Nada más lejos de nuestra realidad sería interpretar el silencio ciudadano ante lo que a todas luces fue la burla bien ejecutada el domingo, cuando se llamó a los venezolanos democráticos ilusionados por lo que en otros tiempos llamábamos el sagrado deber del voto a participar en un sainete que confirmó de nuevo la vocación tiránica de nuestros gerifaltes, y se truncó así el sueño de reconquistar la democracia por los caminos de la legalidad y la paz.

Pretender que hoy, porque no existan manifestaciones en las calles ni protestas en los ámbitos públicos, ese conjunto de ciudadanos, que nos gusta llamar “el pueblo”, está conforme con los resultados anunciados es una ingenuidad o un engaño a la mínima capacidad de un análisis social.

Venezuela entera sufre el dolor de la traición a su democracia, al llamado que hace ya cuatro lustros entusiasmó a quienes sentían el agotamiento del modelo y buscaban una renovación total del sistema, incluyendo una nueva constitución. Llamaron a su gobierno revolucionario e hicieron la revolución del engaño.
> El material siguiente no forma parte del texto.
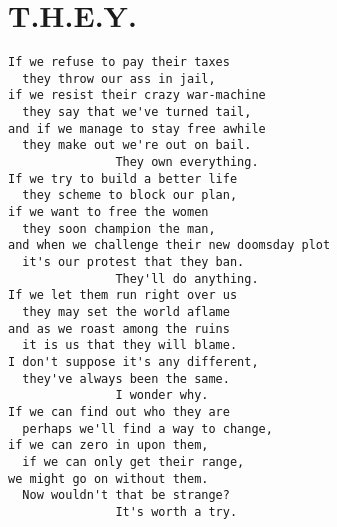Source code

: \chapter{T.H.E.Y.}
\vspace{-0.5cm}
\vspace{-0.5cm}

\begin{verbatim}
If we refuse to pay their taxes
  they throw our ass in jail,
if we resist their crazy war-machine
  they say that we've turned tail,
and if we manage to stay free awhile
  they make out we're out on bail.
               They own everything.
If we try to build a better life
  they scheme to block our plan,
if we want to free the women
  they soon champion the man,
and when we challenge their new doomsday plot
  it's our protest that they ban.
               They'll do anything.
If we let them run right over us
  they may set the world aflame
and as we roast among the ruins
  it is us that they will blame.
I don't suppose it's any different,
  they've always been the same.
               I wonder why.
If we can find out who they are
  perhaps we'll find a way to change,
if we can zero in upon them,
  if we can only get their range,
we might go on without them.
  Now wouldn't that be strange?
               It's worth a try.
\end{verbatim}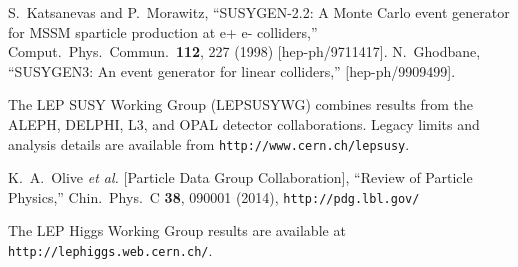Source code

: \documentclass[12pt]{article}
\begin{document}
\begin{thebibliography}{999}



S.~Katsanevas and P.~Morawitz,
  ``SUSYGEN-2.2: A Monte Carlo event generator for MSSM sparticle production
  at e+ e- colliders,''
  Comput.\ Phys.\ Commun.\  {\bf 112}, 227 (1998)
  [hep-ph/9711417].
N.~Ghodbane,
  ``SUSYGEN3: An event generator for linear colliders,''
  [hep-ph/9909499].

 The LEP SUSY Working Group (LEPSUSYWG) combines
results from the ALEPH, DELPHI, L3, and OPAL detector collaborations.
Legacy limits and analysis details
are available from {\tt http://www.cern.ch/lepsusy}.

K.~A.~Olive {\it et al.} [Particle Data Group Collaboration],
  ``Review of Particle Physics,''
  Chin.\ Phys.\ C {\bf 38}, 090001 (2014),
\verb$http://pdg.lbl.gov/$

 The LEP Higgs Working Group results are available
at {\tt http://lephiggs.web.cern.ch/}.


\end{thebibliography}
\end{document}

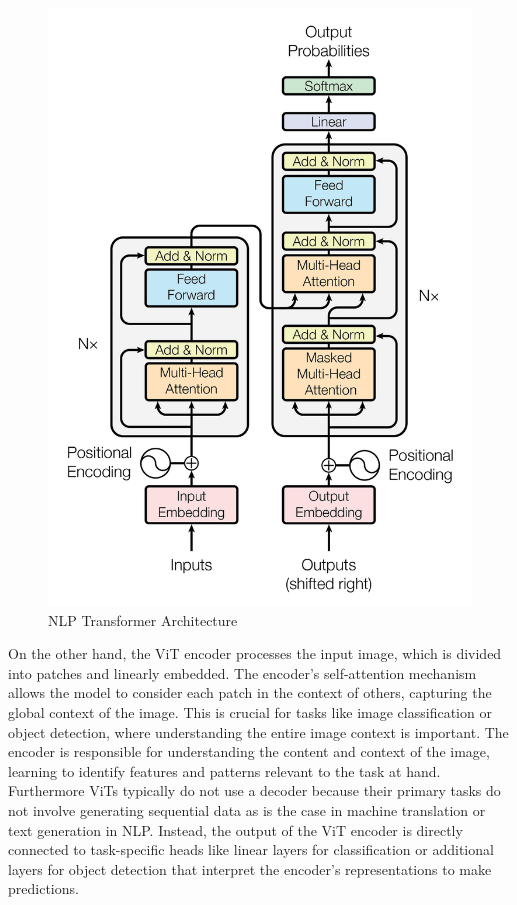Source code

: \begin{figure}[h!]
    \centering
    \includegraphics[scale=0.2]{Figures/transformer_basis.jpg}
    \caption{NLP Transformer Architecture}
    \label{fig:tr-base}
\end{figure}

\newpage
On the other hand, the ViT encoder processes the input image, which is divided into patches and linearly embedded. The encoder's self-attention mechanism 
allows the model to consider each patch in the context of others, capturing the global context of the image. This is crucial for tasks like image 
classification or object detection, where understanding the entire image context is important. The encoder is responsible for understanding the content and 
context of the image, learning to identify features and patterns relevant to the task at hand. Furthermore ViTs typically do not use a decoder because their 
primary tasks do not involve generating sequential data as is the case in machine translation or text generation in NLP. Instead, the output of the ViT 
encoder is directly connected to task-specific heads like linear layers for classification or additional layers for object detection that interpret the 
encoder's representations to make predictions.

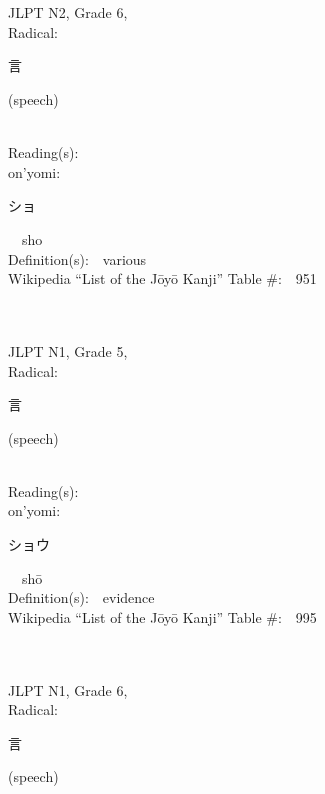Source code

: \begin{multicols}{2}
\ \ \\
{\fontsize{34pt}{40pt}  }\ \ \\  %
{JLPT N2, Grade 6, \\Radical:\ \ {\begin{CJK}{UTF8}{min} 言 \end{CJK}} (speech) } \\
Reading(s):\ \ \\
{\hspace*{1em}}on'yomi:\ \ \\
{\hspace*{2em}}{\begin{CJK}{UTF8}{min} ショ \end{CJK}}\ \ sho\ \ \\
Definition(s):\ \ various \\
Wikipedia ``List of the J\=oy\=o Kanji'' Table \#:\ \ 951 \\
\ \ \\
{\fontsize{34pt}{40pt}  }\ \ \\  %
{JLPT N1, Grade 5, \\Radical:\ \ {\begin{CJK}{UTF8}{min} 言 \end{CJK}} (speech) } \\
Reading(s):\ \ \\
{\hspace*{1em}}on'yomi:\ \ \\
{\hspace*{2em}}{\begin{CJK}{UTF8}{min} ショウ \end{CJK}}\ \ sh\=o\ \ \\
Definition(s):\ \ evidence \\
Wikipedia ``List of the J\=oy\=o Kanji'' Table \#:\ \ 995 \\
\ \ \\
{\fontsize{34pt}{40pt}  }\ \ \\  %
{JLPT N1, Grade 6, \\Radical:\ \ {\begin{CJK}{UTF8}{min} 言 \end{CJK}} (speech) } \\

\end{multicols}
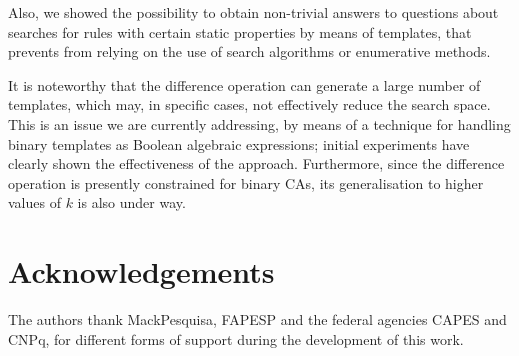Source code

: \documentclass{llncs}
\begin{document}
Also, we showed the possibility to obtain non-trivial answers to questions about searches for rules with certain static properties by means of templates, that prevents from relying on the use of search algorithms or enumerative methods.

It is noteworthy that the difference operation can generate a large number of templates, which may, in specific cases, not effectively reduce the search space. This is an issue we are currently addressing, by means of a technique for handling binary templates as Boolean algebraic expressions; initial experiments have clearly shown the effectiveness of the approach. Furthermore, since the difference operation is presently constrained for binary CAs, its generalisation to higher values of $k$ is also under way.


\section*{Acknowledgements}
\label{sec:agrdecimentos}
The authors thank MackPesquisa, FAPESP and the federal agencies CAPES and CNPq, for different forms of support during the development of this work.



\end{document}
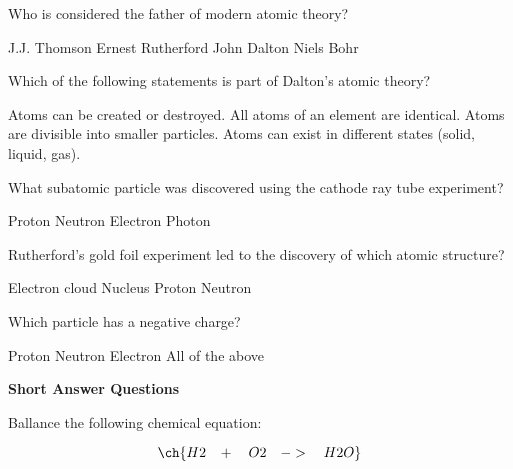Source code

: \documentclass{exam}
\begin{document}
\begin{center}
\end{center}


\begin{questions}
    
\question[2] Who is considered the father of modern atomic theory?
\begin{checkboxes}
    \choice J.J. Thomson 
    \choice Ernest Rutherford
    \choice John Dalton 
    \choice Niels Bohr 
\end{checkboxes}


\question[2] Which of the following statements is part of Dalton's atomic theory?
\begin{checkboxes}
    \choice Atoms can be created or destroyed.  
    \choice All atoms of an element are identical.  
    \choice Atoms are divisible into smaller particles.  
    \choice Atoms can exist in different states (solid, liquid, gas). 
\end{checkboxes}

\question[2] What subatomic particle was discovered using the cathode ray tube experiment?
\begin{checkboxes}
    \choice Proton  
    \choice Neutron  
    \choice Electron  
    \choice Photon 
\end{checkboxes}

\question[2] Rutherford's gold foil experiment led to the discovery of which atomic structure?  
\begin{checkboxes}
    \choice Electron cloud  
    \choice Nucleus  
    \choice Proton  
    \choice Neutron  
\end{checkboxes}

\question[2] Which particle has a negative charge?
\begin{checkboxes}
    \choice Proton  
    \choice Neutron  
    \choice Electron  
    \choice All of the above  
\end{checkboxes}  



\textbf{Short Answer Questions}

\question[5] Ballance the following chemical equation:

\begin{equation}
    \ch{ H2 \;\;\;  +  \quad  O2 \quad ->  \quad H2O}
\end{equation}


\end{questions}
\end{document}
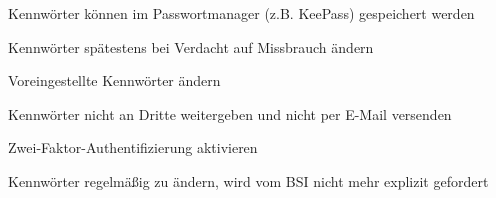 \item Kennwörter können im Passwortmanager (z.B. KeePass) gespeichert werden
\item Kennwörter spätestens bei Verdacht auf Missbrauch ändern
\item Voreingestellte Kennwörter ändern
\item Kennwörter nicht an Dritte weitergeben und nicht per E-Mail versenden
\item Zwei-Faktor-Authentifizierung aktivieren
\item Kennwörter regelmäßig zu ändern, wird vom BSI nicht mehr explizit gefordert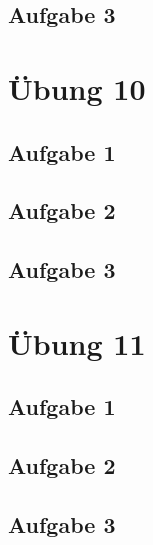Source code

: \documentclass[a4paper]{article}
\begin{document}
\subsection{Aufgabe 3}
\textit{}




\newpage
\section{Übung 10}
\subsection{Aufgabe 1}
\textit{}

\subsection{Aufgabe 2}
\textit{}


\subsection{Aufgabe 3}
\textit{}




\newpage
\section{Übung 11}
\subsection{Aufgabe 1}
\textit{}

\subsection{Aufgabe 2}
\textit{}


\subsection{Aufgabe 3}
\textit{}
\end{document}
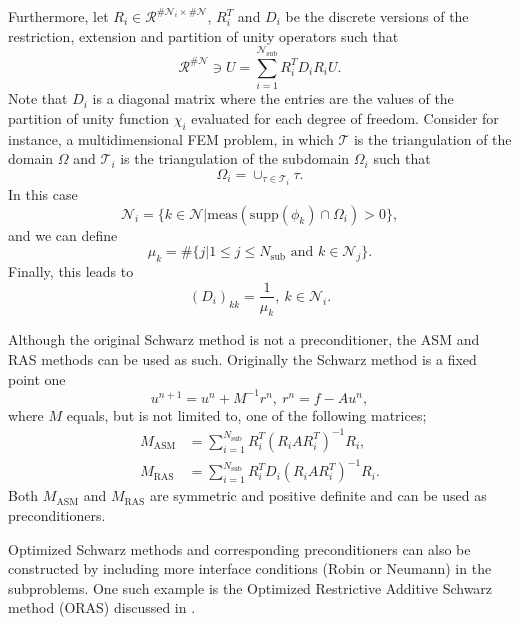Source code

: Furthermore, let $R_i\in\mathcal{R}^{\#\mathcal{N}_i \times \#\mathcal{N}}$, $R_i^T$ and $D_i$ be the discrete versions of the restriction, extension and partition of unity operators such that
\[
    \mathcal{R}^{\#\mathcal{N}}\ni U = \sum_{i=1}^{\mathcal{N}_{\text{sub}}} R_i^T D_i R_i U.
\]
Note that $D_i$ is a diagonal matrix where the entries are the values of the partition of unity function $\chi_i$ evaluated for each degree of freedom. Consider for instance, a multidimensional FEM problem, in which $\mathcal{T}$ is the triangulation of the domain $\Omega$ and $\mathcal{T}_i$ is the triangulation of the subdomain $\Omega_i$ such that \cite[Equation 1.27]{schwarz_methods_Dolean_2015}
\[
    \Omega_i = \cup_{\tau \in \mathcal{T}_i} \tau.
\]
In this case \cite[Equation 1.28]{schwarz_methods_Dolean_2015}
\[
    \mathcal{N}_i = \{k\in\mathcal{N}| \text{meas}(\text{supp}(\phi_k)\cap\Omega_i)>0\},
\]
and we can define
\[
    \mu_k = \#\{j| 1\leq j \leq N_{\text{sub}} \text{ and } k\in\mathcal{N}_j\}.
\]
Finally, this leads to
\begin{equation}
    (D_i)_{kk} = \frac{1}{\mu_k}, \ k \in \mathcal{N}_i.
    \label{eq:schwarz_partition_of_unity_FEM}
\end{equation}

Although the original Schwarz method is not a preconditioner, the ASM and RAS methods can be used as such. Originally the Schwarz method is a fixed point one \cite[Definitions 1.12 and 1.13]{schwarz_methods_Dolean_2015}
\[
    u^{n+1} = u^n + M^{-1}r^n, \ r^n = f - A u^n,
\]
where $M$ equals, but is not limited to, one of the following matrices;
\begin{subequations}
    \begin{align}
        M_{\text{ASM}} & = \sum_{i=1}^{N_{\text{sub}}} R_i^T (R_i A R_i^T)^{-1} R_i, \label{eq:ASM_preconditioner}     \\
        M_{\text{RAS}} & = \sum_{i=1}^{N_{\text{sub}}} R_i^T D_i (R_i A R_i^T)^{-1} R_i \label{eq:RAS_preconditioner}.
    \end{align}
\end{subequations}
Both $M_{\text{ASM}}$ and $M_{\text{RAS}}$ are symmetric and positive definite and can be used as preconditioners.

Optimized Schwarz methods and corresponding preconditioners can also be constructed by including more interface conditions (Robin or Neumann) in the subproblems. One such example is the Optimized Restrictive Additive Schwarz method (ORAS) discussed in \cite[Chapter 2]{schwarz_methods_Dolean_2015}.

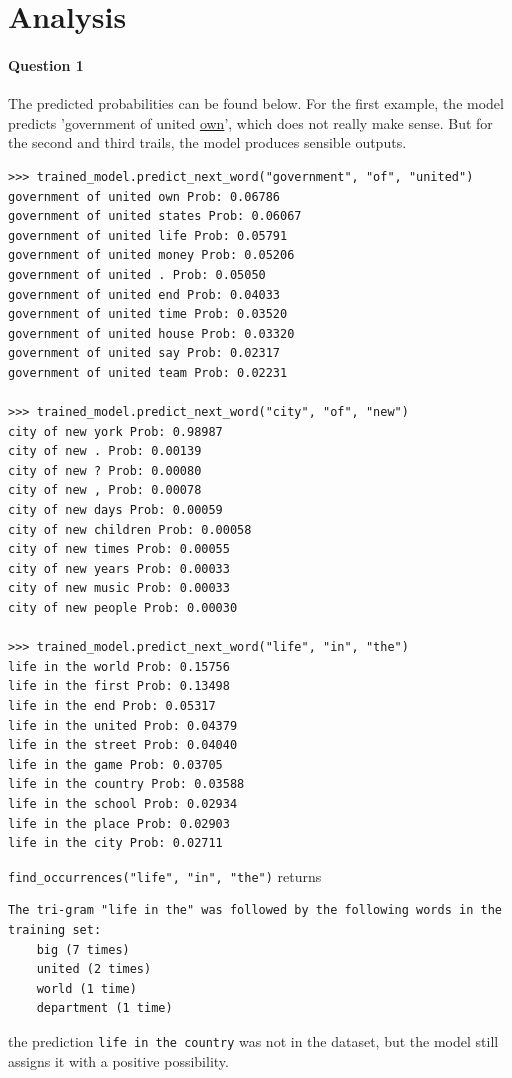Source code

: \documentclass{article}
\begin{document}
    \section{Analysis}
    \paragraph{Question 1} The predicted probabilities can be found below. For the first example, the model predicts 'government of united \ul{own}', which does not really make sense. But for the second and third trails, the model produces sensible outputs. 
    \begin{lstlisting}
>>> trained_model.predict_next_word("government", "of", "united")
government of united own Prob: 0.06786
government of united states Prob: 0.06067
government of united life Prob: 0.05791
government of united money Prob: 0.05206
government of united . Prob: 0.05050
government of united end Prob: 0.04033
government of united time Prob: 0.03520
government of united house Prob: 0.03320
government of united say Prob: 0.02317
government of united team Prob: 0.02231

>>> trained_model.predict_next_word("city", "of", "new")
city of new york Prob: 0.98987
city of new . Prob: 0.00139
city of new ? Prob: 0.00080
city of new , Prob: 0.00078
city of new days Prob: 0.00059
city of new children Prob: 0.00058
city of new times Prob: 0.00055
city of new years Prob: 0.00033
city of new music Prob: 0.00033
city of new people Prob: 0.00030

>>> trained_model.predict_next_word("life", "in", "the")
life in the world Prob: 0.15756
life in the first Prob: 0.13498
life in the end Prob: 0.05317
life in the united Prob: 0.04379
life in the street Prob: 0.04040
life in the game Prob: 0.03705
life in the country Prob: 0.03588
life in the school Prob: 0.02934
life in the place Prob: 0.02903
life in the city Prob: 0.02711
    \end{lstlisting}
    \texttt{find\_occurrences("life", "in", "the")} returns
    \begin{lstlisting}
The tri-gram "life in the" was followed by the following words in the training set:
    big (7 times)
    united (2 times)
    world (1 time)
    department (1 time)
    \end{lstlisting}
    the prediction \texttt{life in the country} was not in the dataset, but the model still assigns it with a positive possibility.
   
\end{document}
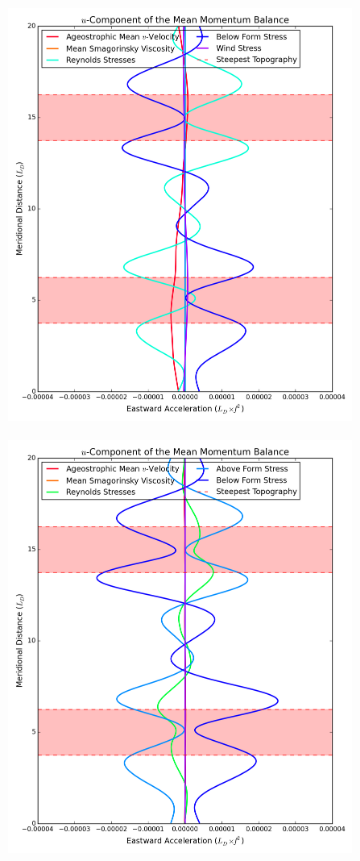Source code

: \documentclass[12pt,a4paper]{report}
\begin{document}
 
 \begin{figure}
 	\centering
 	\begin{subfigure}{0.48\linewidth}
 		\centering
 		\caption{}
 		\includegraphics[width=\linewidth ]{umom_3}
 		\label{fig:umomlayer3}
 	\end{subfigure}
 	\quad
 	\begin{subfigure}{0.48\linewidth}
 		\centering
 		\caption{}
 		\includegraphics[width=\linewidth ]{umom_2}

\end{subfigure}
\end{figure}
\end{document}
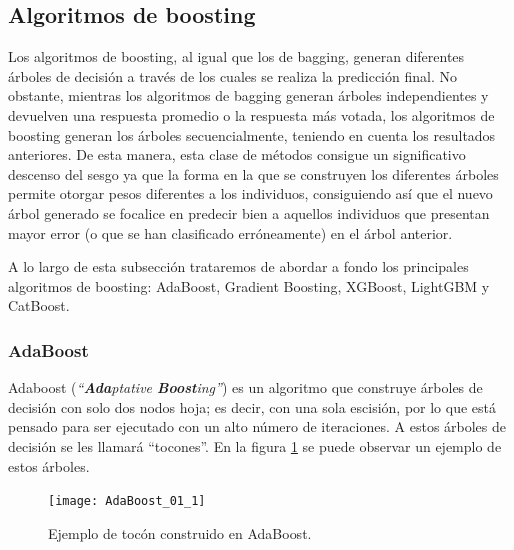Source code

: \documentclass[12pt,twoside]{article}
\begin{document}
\subsection{Algoritmos de boosting}
Los algoritmos de boosting, al igual que los de bagging, generan diferentes árboles de decisión a través de los cuales se realiza la predicción final. No obstante, mientras los algoritmos de bagging generan árboles independientes y devuelven una respuesta promedio o la respuesta más votada, los algoritmos de boosting generan los árboles secuencialmente, teniendo en cuenta los resultados anteriores. De esta manera, esta clase de métodos consigue un significativo descenso del sesgo ya que la forma en la que se construyen los diferentes árboles permite otorgar pesos diferentes a los individuos, consiguiendo así que el nuevo árbol generado se focalice en predecir bien a aquellos individuos que presentan mayor error (o que se han clasificado erróneamente) en el árbol anterior.

A lo largo de esta subsección trataremos de abordar a fondo los principales algoritmos de boosting: AdaBoost, Gradient Boosting, XGBoost, LightGBM y CatBoost.


\subsubsection{AdaBoost} \label{sec:AdaBoost}
Adaboost (\textit{``\textbf{Ada}ptative \textbf{Boost}ing''}) \cite{FR01} es un algoritmo que construye árboles de decisión con solo dos nodos hoja; es decir, con una sola escisión, por lo que está pensado para ser ejecutado con un alto número de iteraciones. A estos árboles de decisión se les llamará ``tocones''. En la figura \ref{fig: AdaBoost_01} se puede observar un ejemplo de estos árboles.
\begin{figure}[h]
\centering
\texttt{[image: AdaBoost\_01\_1]}
\caption{Ejemplo de tocón construido en AdaBoost.}
\label{fig: AdaBoost_01}
\end{figure}
\end{document}
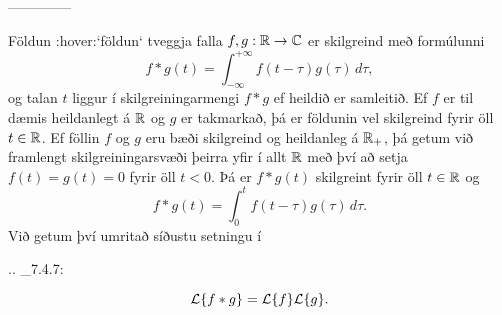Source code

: --------------



Földun :hover:`földun` tveggja falla $f, g: {\mathbb R}\to {\mathbb C}$  er skilgreind
með formúlunni 
 $$f*g(t)=\int_{-\infty}^{+\infty}f(t-\tau)g(\tau) \, d\tau,
 $$
og talan $t$ liggur í skilgreiningarmengi $f*g$ ef heildið er
samleitið.  Ef $f$ er til dæmis heildanlegt  á ${\mathbb R}$ og $g$ er
takmarkað, þá er földunin vel skilgreind fyrir öll $t\in {\mathbb R}$.
Ef föllin $f$ og $g$ eru bæði skilgreind og heildanleg á  ${\mathbb R}_+$, þá
getum við framlengt  skilgreiningarsvæði þeirra yfir í allt ${\mathbb R}$ með
því að setja 
$f(t)=g(t)=0$ fyrir öll $t<0$.  Þá er $f*g(t)$  skilgreint fyrir öll
$t\in {\mathbb R}$ og $$ f*g(t)= \int_0^tf(t-\tau)g(\tau)\, d\tau.$$
Við getum því umritað síðustu  setningu í 

.. _7.4.7:

\begin{equation*}
{\cal L}\{f*g\}={\cal L}\{f\}{\cal L}\{g\}.
\end{equation*}


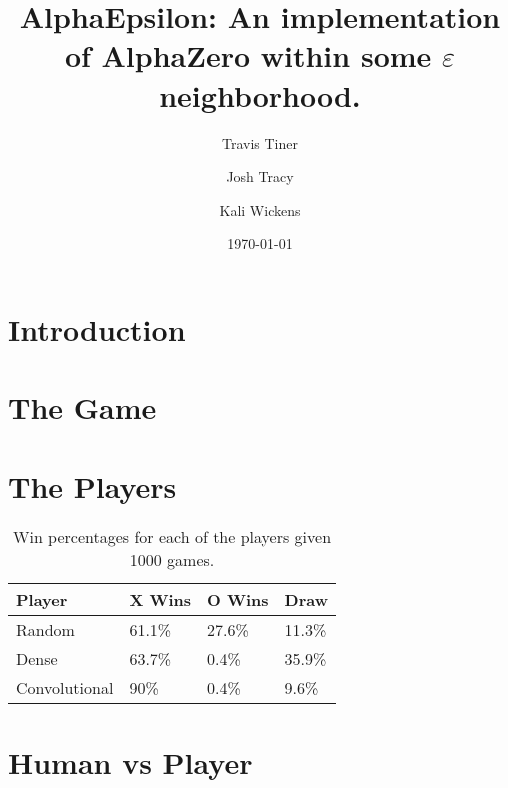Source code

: \documentclass[11pt]{article}
\title{AlphaEpsilon: An implementation of AlphaZero within some $\varepsilon$ neighborhood.}
\author{Travis Tiner}
\author{Josh Tracy}
\author{Kali Wickens}
\affil{University of Utah -- Deep Learning}
\date{\today}
\begin{document}
\maketitle

\section{Introduction}

	

\section{The Game}

	

\section{The Players}

	
	
	

	\begin{table}[]
		\centering
		\begin{tabular}{llll}
		\hline
		\textbf{Player} & \textbf{X Wins} & \textbf{O Wins} & \textbf{Draw} \\ \hline
		Random          & 61.1\%          & 27.6\%          & 11.3\%        \\
		Dense           & 63.7\%          & 0.4\%           & 35.9\%        \\
		Convolutional   & 90\%            & 0.4\%           & 9.6\%         \\ \hline
		\end{tabular}
		\caption{Win percentages for each of the players given 1000 games.}
	\end{table}

	

\section{Human vs Player}

	

%
%
%
%
%
\end{document}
El momento crítico que vivimos ha hecho aflorar frustraciones y decepciones, ha tentado a muchos a caer en el juego de culpar a alguien o incluso recriminar con las antipáticas frases “te lo dije”, “no me hiciste caso” o “yo lo sabía”; tonterías que no reúnen condiciones de análisis, ni siquiera de diálogo razonado. Todos los venezolanos debemos hacer un examen de conciencia, contestarse a sí mismo si ha hecho lo que ha debido para devolver a su país la tranquilidad de un nuevo gobierno capaz de retomar la economía fuerte que nuestro potencial ofrece, proveer la alimentación apropiada y no la hambruna aterradora, brindar la seguridad sanitaria y no la mendicidad de medicinas, en fin, si hizo lo necesario para no olvidar el futuro.

Es obligatorio retomar el silencio y transformarlo en momento de reflexión, de recapacitación, de complementar ideas y no de rechazarlas por ser diferentes. Es la hora de aceptar que falló el plan, más no de cambiar la meta.

Esta batalla ha cambiado el juego que en apariencias ha ganado la dictadura, pero en realidad es el preámbulo del triunfo para la nueva democracia. El convencimiento de la comunidad internacional de la necesidad de apoyar a las fuerzas democráticas es consecuencia de esa caída en picada del puesto en los baremos más calificados de la tolerancia. El cuestionamiento a los cuadros de dirigencia democrática contribuirá a su fortalecimiento y mejora.

La difícil situación que enfrentarán los recién designados gerifaltes regionales solo contribuirá a reforzar la impopularidad y rechazo de los ya reiteradamente comprobados incapaces revolucionarios del engaño.

Demos la oportunidad al poder del silencio; así, cuando su estrépito explote, posiblemente habremos encontrado la ruta para resucitar el futuro y conseguir la meta que por la disonancia del engaño continuado nos unirá en lugar de dividirnos.

El domingo le vimos los pies de barro al Leviatán.